French Foreign Minister Laurent Fabius said on France-Inter radio Monday that the strikes hit the Kidal region, near the border with Algeria, for the second night in a row. The extremists "cannot stay there a long time unless they have ways to get new supplies," he said.

French Mirage and Rafale planes also pounded extremist training camps as well as arms and fuel depots from Saturday night into the early hours of Sunday, north of the town of Kidal and in the Tessalit region.

The French intervened in Mali on Jan. 11 to stem the advance of the al-Qaida-linked fighters, who had taken over the country's north, enforced harsh rules on the population and plotted a terrorist attack in neighboring Algeria. The French troops arrived when the Islamic extremists threatened to move farther south.

After pushing extremists out of key northern cities, France is now pushing to hand over control of those sites to African forces from a United Nations-authorized force made up of thousands of troops from nearby countries.

"In the cities that we are holding we want to be quickly replaced by the African forces," Fabius said Monday.

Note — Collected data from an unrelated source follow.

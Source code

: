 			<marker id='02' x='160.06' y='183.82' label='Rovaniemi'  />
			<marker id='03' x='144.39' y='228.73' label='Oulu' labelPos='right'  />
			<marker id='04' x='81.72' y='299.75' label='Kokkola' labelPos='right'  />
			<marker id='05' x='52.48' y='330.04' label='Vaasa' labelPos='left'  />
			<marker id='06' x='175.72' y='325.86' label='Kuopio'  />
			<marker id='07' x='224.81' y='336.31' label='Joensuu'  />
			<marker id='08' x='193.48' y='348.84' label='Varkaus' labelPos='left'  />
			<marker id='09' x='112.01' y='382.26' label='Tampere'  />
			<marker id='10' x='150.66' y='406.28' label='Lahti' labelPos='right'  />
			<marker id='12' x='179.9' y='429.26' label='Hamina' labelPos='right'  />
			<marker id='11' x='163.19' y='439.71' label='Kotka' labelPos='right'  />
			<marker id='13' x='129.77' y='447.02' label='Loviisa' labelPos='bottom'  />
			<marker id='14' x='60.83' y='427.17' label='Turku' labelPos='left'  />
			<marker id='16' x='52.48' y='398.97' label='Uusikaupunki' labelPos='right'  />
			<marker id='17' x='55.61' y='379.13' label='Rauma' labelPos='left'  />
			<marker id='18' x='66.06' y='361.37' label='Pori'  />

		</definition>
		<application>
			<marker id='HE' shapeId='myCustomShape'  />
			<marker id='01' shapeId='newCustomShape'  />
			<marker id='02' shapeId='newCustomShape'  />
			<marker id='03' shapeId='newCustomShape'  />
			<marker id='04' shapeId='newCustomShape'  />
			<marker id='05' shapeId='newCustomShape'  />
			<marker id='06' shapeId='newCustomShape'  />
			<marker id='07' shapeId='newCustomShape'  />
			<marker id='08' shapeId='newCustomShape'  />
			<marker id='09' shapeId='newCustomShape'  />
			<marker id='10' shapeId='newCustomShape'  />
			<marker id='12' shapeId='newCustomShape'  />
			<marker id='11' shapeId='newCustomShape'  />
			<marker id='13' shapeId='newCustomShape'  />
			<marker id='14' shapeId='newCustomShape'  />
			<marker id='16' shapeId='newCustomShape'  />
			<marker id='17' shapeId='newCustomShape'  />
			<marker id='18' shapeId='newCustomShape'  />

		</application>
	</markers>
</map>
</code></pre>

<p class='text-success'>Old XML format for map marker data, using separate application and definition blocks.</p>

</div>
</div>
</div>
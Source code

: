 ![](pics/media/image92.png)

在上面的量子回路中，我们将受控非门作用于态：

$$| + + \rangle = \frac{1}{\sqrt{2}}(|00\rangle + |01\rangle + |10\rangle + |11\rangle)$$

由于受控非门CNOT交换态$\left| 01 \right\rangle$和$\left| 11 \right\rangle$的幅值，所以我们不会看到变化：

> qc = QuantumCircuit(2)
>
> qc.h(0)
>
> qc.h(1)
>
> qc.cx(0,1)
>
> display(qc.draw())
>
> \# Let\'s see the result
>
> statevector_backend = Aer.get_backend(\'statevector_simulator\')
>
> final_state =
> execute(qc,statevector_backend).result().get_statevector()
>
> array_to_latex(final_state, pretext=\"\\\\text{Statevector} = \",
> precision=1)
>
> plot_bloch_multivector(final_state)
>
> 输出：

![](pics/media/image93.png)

Asked whether the French could pull out of the fabled city of Timbuktu and hand it to African forces as soon as Tuesday, Fabius responded, "Yes, it could happen very fast. We are working on it because our vocation is not to stay in the long term."

But it is far from clear that the African forces — much less the weak Malian army —are ready for the withdrawal of thousands of French troops, fighter planes and helicopters which would give the Africans full responsibility against the Islamic extremists, who may strike the cities from their desert hideouts.